Vendredi 28 février 2020
54e vendredi : « Par Allah, nous ne nous arrêterons pas », crient les manifestants
Alger, 28 février. Photo de Meriem Naït Lounis.
Les Algériennes et les Algériens sont sortis massivement manifester en ce 54e vendredi pour réclamer un véritable de changement dans les institutions.
Les marcheurs restent très incisifs et truculents en matière de slogans (voir plus bas). Le génie populaire s’inspire de la situation et réinvente ses messages. Aussi, le peuple du Hirak se refuse à toute résignation devant le déni manifeste du pouvoir actuel.
Un des slogans qui revient est celui de l’indépendance. Les manifestants le répètent à chaque fois. Les manifestants estiment que le pays est occupé par un régime illégitime.
Même si la mobilisation reste moins importante que celle de la semaine précédente à l’occasion du premier anniversaire du mouvement, il demeure que ce sont des centaines de milliers d’Algériens qui ont manifesté dans les plus grandes villes du pays..
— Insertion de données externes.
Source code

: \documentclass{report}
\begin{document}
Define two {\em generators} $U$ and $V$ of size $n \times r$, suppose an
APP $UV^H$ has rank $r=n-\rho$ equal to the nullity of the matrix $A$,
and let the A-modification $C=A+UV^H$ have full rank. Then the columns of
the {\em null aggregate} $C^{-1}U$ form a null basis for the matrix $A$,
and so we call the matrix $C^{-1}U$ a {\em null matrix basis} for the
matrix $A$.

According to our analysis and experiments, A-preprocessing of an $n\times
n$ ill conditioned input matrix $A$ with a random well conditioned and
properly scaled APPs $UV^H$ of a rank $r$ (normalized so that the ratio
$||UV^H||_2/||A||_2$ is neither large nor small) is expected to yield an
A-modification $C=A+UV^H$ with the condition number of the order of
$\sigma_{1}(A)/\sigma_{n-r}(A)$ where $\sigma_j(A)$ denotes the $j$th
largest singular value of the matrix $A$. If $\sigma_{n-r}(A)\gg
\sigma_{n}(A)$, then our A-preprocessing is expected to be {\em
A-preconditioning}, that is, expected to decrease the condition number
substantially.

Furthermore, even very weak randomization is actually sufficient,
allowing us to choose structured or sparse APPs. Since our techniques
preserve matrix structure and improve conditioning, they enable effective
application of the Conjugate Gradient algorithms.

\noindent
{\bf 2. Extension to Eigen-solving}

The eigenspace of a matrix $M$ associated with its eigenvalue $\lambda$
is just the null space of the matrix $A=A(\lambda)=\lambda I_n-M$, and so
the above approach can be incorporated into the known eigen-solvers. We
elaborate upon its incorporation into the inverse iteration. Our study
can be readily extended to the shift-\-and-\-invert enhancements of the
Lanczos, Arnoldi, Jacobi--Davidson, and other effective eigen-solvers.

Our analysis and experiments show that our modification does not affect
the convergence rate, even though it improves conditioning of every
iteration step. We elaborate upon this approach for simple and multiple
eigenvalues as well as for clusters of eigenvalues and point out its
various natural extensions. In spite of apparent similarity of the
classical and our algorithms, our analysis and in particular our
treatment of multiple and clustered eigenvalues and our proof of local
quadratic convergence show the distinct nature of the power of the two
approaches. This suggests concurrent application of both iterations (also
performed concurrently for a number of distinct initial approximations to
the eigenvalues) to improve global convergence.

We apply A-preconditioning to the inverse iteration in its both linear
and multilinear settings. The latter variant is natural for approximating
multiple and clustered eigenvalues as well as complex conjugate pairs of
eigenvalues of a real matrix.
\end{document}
Les slogans ont à nouveau détourné avec humour l’actualité, mettant à l’honneur le nouveau coronavirus, dont un premier cas en Algérie – un Italien – a été annoncé mardi par les autorités. « Ramenez corona(virus) ou la BRI (unité d’élite de la police), on ne s’arrêtera pas! » ou « Vous ne nous faites pas peur avec votre corona(virus), on ne va pas s’arrêter! ». Certains manifestants arborent néanmoins des masques.
« La pluie, le froid, la chaleur, le jeûne du ramadan : rien ne nous a arrêtés » depuis un an, « alors ce n’est pas un virus qui va le faire. Ce virus n’est pas pire que le régime en place », assure à l’AFP Ahlem, bibliothécaire de 50 ans, le nez et la bouche couverts d’un masque chirurgical. Enseignant de 58 ans, Ahmed Bouziane, qui porte un masque antipoussière acheté chez le quincailler, estime qu’il « faut rester vigilants face au coronavirus ». « Mais cela ne nous empêchera pas de marcher », s’empresse-t-il d’ajouter.
Pour Sid Ali, biologiste de 45 ans, les médias « affolent » les gens avec le coronavirus: « la grippe saisonnière tue bien plus de monde » que « ce nouveau virus. On va marcher jusqu’à ce que ce régime tombe ».
« Algérie libre et démocratique », « Etat civil et non militaire », « les généraux, à la poubelle et le pays aura son indépendance », scandent aussi les manifestants, reprenant des slogans plus habituels du « Hirak » qui a provoqué la démission du président Abdelaziz Bouteflika le 4 avril 2019 et continue de demander le changement du « système » au pouvoir depuis l’indépendance en 1962. Comme chaque semaine depuis le début du mouvement, de nombreux manifestants arborent des portraits de héros de la révolution algérienne (la guerre d’indépendance contre la France de 1954 à 1962) ou ceux de « détenus du Hirak », arrêtés dans le cadre de la contestation.
« Où es-tu justice ? Les militants en prison et le fils de Tebboune acquitté », scandent-ils en référence à l’acquittement mercredi, dans une affaire de corruption, du fils du président Abdelmadjid Tebboune – élu en décembre lors d’un scrutin boycotté par le Hirak et marqué par une abstention record.